▶ [Exercise prompt]: When you reach the line containing "<p>TL;DR: The event" in the data below, begin returning lines exactly as written, and stop once the line containing "<p>I opened the" has been returned.

▶ [Source information]:
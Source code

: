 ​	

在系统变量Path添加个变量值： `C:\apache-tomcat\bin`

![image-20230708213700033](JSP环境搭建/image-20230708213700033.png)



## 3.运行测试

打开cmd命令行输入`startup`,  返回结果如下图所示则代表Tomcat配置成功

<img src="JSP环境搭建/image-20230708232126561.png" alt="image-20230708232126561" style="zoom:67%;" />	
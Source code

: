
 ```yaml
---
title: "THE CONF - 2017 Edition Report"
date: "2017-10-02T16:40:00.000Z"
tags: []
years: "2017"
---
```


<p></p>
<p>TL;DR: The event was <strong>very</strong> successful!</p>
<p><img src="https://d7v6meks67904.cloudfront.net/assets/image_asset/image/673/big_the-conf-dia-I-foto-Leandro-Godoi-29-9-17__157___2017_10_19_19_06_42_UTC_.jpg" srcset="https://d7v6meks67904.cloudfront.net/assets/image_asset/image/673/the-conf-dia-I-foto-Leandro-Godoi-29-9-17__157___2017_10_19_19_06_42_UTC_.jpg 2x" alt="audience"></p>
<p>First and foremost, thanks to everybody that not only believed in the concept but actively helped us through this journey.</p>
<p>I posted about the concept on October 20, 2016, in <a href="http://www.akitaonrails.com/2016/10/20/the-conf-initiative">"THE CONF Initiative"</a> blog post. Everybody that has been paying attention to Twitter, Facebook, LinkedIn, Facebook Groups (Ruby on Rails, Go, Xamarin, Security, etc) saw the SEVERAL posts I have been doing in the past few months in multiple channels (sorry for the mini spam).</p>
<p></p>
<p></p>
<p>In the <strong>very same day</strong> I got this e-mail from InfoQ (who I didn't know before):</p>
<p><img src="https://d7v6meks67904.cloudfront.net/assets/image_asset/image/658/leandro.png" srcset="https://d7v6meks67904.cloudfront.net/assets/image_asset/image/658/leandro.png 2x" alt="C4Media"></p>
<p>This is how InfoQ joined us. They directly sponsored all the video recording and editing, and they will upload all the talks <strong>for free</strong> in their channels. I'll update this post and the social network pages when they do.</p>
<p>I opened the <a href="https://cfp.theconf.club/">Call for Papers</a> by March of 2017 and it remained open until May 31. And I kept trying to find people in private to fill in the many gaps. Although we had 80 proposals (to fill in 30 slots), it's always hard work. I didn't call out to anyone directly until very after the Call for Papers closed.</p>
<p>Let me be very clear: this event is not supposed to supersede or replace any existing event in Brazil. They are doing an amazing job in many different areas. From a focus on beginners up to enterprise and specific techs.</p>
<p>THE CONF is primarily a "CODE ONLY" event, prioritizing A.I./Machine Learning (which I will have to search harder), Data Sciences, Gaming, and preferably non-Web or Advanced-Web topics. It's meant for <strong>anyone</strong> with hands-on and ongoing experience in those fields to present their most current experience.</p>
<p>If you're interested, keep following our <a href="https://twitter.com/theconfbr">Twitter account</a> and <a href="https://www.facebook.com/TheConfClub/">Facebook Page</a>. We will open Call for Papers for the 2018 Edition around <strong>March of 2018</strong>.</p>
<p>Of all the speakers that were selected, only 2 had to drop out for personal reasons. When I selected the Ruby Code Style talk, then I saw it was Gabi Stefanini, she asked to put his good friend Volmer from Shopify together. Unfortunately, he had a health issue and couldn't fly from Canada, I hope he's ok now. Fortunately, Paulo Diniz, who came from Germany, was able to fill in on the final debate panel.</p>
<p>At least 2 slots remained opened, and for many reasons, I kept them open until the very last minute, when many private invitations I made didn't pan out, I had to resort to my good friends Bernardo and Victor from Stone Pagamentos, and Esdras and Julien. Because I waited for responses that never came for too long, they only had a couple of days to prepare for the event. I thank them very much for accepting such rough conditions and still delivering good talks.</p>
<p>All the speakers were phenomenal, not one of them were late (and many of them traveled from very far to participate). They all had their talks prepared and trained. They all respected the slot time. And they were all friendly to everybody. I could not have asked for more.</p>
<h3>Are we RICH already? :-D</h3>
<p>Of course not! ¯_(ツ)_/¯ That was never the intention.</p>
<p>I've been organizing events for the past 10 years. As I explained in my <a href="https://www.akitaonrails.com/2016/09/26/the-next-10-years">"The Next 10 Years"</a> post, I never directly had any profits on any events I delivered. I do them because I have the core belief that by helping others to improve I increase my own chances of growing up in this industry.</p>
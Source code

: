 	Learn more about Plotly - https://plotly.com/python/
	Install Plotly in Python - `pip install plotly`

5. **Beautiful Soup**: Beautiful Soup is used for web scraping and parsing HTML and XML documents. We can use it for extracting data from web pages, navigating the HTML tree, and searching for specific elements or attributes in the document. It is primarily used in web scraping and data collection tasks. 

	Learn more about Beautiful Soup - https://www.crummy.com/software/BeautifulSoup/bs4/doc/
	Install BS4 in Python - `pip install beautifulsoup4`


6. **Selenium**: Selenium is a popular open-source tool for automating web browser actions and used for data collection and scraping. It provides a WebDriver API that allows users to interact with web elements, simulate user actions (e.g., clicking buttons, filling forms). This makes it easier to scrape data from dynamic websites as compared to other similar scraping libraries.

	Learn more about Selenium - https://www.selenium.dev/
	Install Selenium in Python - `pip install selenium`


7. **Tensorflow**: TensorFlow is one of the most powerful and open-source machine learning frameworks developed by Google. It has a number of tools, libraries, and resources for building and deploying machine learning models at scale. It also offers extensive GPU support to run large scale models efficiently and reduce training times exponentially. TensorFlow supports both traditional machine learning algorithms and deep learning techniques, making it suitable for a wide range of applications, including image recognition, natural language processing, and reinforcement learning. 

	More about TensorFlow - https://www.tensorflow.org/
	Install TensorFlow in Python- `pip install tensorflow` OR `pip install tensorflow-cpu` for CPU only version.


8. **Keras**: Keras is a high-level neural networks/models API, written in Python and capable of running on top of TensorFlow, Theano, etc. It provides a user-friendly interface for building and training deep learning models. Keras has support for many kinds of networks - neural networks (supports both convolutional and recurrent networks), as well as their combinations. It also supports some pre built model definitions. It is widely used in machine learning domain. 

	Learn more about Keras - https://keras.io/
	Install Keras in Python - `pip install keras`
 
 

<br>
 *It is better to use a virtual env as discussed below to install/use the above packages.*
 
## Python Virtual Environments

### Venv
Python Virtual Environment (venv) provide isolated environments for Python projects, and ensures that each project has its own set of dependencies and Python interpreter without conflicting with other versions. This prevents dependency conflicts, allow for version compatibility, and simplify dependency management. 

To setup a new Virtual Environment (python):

▶ [Your solution]:
<p>TL;DR: The event was <strong>very</strong> successful!</p>
<p><img src="https://d7v6meks67904.cloudfront.net/assets/image_asset/image/673/big_the-conf-dia-I-foto-Leandro-Godoi-29-9-17__157___2017_10_19_19_06_42_UTC_.jpg" srcset="https://d7v6meks67904.cloudfront.net/assets/image_asset/image/673/the-conf-dia-I-foto-Leandro-Godoi-29-9-17__157___2017_10_19_19_06_42_UTC_.jpg 2x" alt="audience"></p>
<p>First and foremost, thanks to everybody that not only believed in the concept but actively helped us through this journey.</p>
<p>I posted about the concept on October 20, 2016, in <a href="http://www.akitaonrails.com/2016/10/20/the-conf-initiative">"THE CONF Initiative"</a> blog post. Everybody that has been paying attention to Twitter, Facebook, LinkedIn, Facebook Groups (Ruby on Rails, Go, Xamarin, Security, etc) saw the SEVERAL posts I have been doing in the past few months in multiple channels (sorry for the mini spam).</p>
<p></p>
<p></p>
<p>In the <strong>very same day</strong> I got this e-mail from InfoQ (who I didn't know before):</p>
<p><img src="https://d7v6meks67904.cloudfront.net/assets/image_asset/image/658/leandro.png" srcset="https://d7v6meks67904.cloudfront.net/assets/image_asset/image/658/leandro.png 2x" alt="C4Media"></p>
<p>This is how InfoQ joined us. They directly sponsored all the video recording and editing, and they will upload all the talks <strong>for free</strong> in their channels. I'll update this post and the social network pages when they do.</p>
<p>I opened the <a href="https://cfp.theconf.club/">Call for Papers</a> by March of 2017 and it remained open until May 31. And I kept trying to find people in private to fill in the many gaps. Although we had 80 proposals (to fill in 30 slots), it's always hard work. I didn't call out to anyone directly until very after the Call for Papers closed.</p>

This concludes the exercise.